His decision to return was given a boost last week when a Pakistan court granted him pre-emptive bail — essentially preventing his immediate arrest — in three cases in which he's implicated, including Bhutto's death. He now has 10 days to appear in court. He has dismissed the various charges as baseless.
His return comes as Pakistan seeks for the first time to hand power from one elected government to another. The country, meanwhile, is struggling with rolling blackouts, rising inflation and widespread security problems.
On Saturday, the Pakistan Taliban released a video threatening to unleash suicide bombers and snipers against Musharraf if he comes back. One of the two people speaking in the video was Adnan Rashid, a former Pakistani air force officer convicted in an attack against Musharraf. The Taliban broke Rashid out of prison last year, along with nearly 400 other detainees.
"The mujahedeen of Islam have prepared a death squad to send Pervez Musharraf to hell," said Rashid, who spoke in the video in front of a group of about 20 militants holding rifles. "We warn you to surrender yourself to us. Otherwise we will hit you from where you will never reckon."

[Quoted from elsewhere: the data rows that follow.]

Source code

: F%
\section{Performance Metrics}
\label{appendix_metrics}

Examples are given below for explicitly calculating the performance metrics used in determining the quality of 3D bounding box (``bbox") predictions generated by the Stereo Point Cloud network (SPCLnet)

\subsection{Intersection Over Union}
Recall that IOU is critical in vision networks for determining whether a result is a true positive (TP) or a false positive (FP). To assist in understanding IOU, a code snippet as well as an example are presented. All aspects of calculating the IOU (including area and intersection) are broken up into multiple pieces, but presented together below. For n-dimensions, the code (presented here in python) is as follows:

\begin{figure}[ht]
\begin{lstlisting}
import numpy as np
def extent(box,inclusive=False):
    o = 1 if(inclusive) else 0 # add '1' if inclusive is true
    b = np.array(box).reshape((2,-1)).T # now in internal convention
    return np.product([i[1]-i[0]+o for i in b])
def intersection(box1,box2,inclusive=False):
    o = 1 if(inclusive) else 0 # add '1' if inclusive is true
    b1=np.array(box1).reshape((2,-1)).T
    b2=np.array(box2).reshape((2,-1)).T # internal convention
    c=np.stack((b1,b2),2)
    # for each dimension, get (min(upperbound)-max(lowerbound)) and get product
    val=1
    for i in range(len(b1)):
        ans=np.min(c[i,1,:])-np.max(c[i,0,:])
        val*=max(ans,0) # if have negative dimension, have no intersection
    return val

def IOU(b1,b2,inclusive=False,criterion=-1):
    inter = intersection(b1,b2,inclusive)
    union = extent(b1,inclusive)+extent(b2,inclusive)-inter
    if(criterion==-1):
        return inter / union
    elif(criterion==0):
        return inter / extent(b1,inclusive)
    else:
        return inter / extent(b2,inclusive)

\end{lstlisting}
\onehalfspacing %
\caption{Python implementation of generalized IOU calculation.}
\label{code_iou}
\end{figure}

Musharraf had been expected to address supporters at a gathering Sunday in Karachi near the mausoleum of Pakistan's founding father Mohammed Ali Jinnah. But police decided to cancel his permit because of a "very serious threat," said Tahir Naveed, the deputy inspector general of Karachi police. He said Musharraf would be provided with an armored vehicle to protect him due to the threats. Banners and billboards welcoming Musharraf back to Pakistan lined the street from the airport where he is expected to land.
In the aftermath of the 9/11 attacks, Musharraf came under intense pressure from the U.S. to back the Americans in the coming war in Afghanistan and cut off ties with the Taliban, which he did. For that, militants as well as many other Pakistanis saw him as carrying out the American agenda in Pakistan.
He's also vilified by militants for ordering the 2007 raid against a mosque in downtown Islamabad that had become a sanctuary for militants opposed to Pakistan's support of the war in Afghanistan. At least 102 people were killed in the weeklong operation, most of them supporters of the mosque.
Militants tried to kill Musharraf twice in December 2003 in Rawalpindi, where the Pakistani military is headquartered. First they placed a bomb intended to go off when his convoy passed by. When that didn't work, suicide attackers tried to ram his motorcade with explosives-laden vehicles. The president was unhurt but 16 others died.
In addition to the Bhutto case, Musharraf also faces charges resulting from investigations into the killing of Akbar Bugti, a Baluch nationalist leader who died in August 2006 after a standoff with the Pakistani military. In another case, he's accused of illegally removing a number of judges including the chief justice of the supreme court.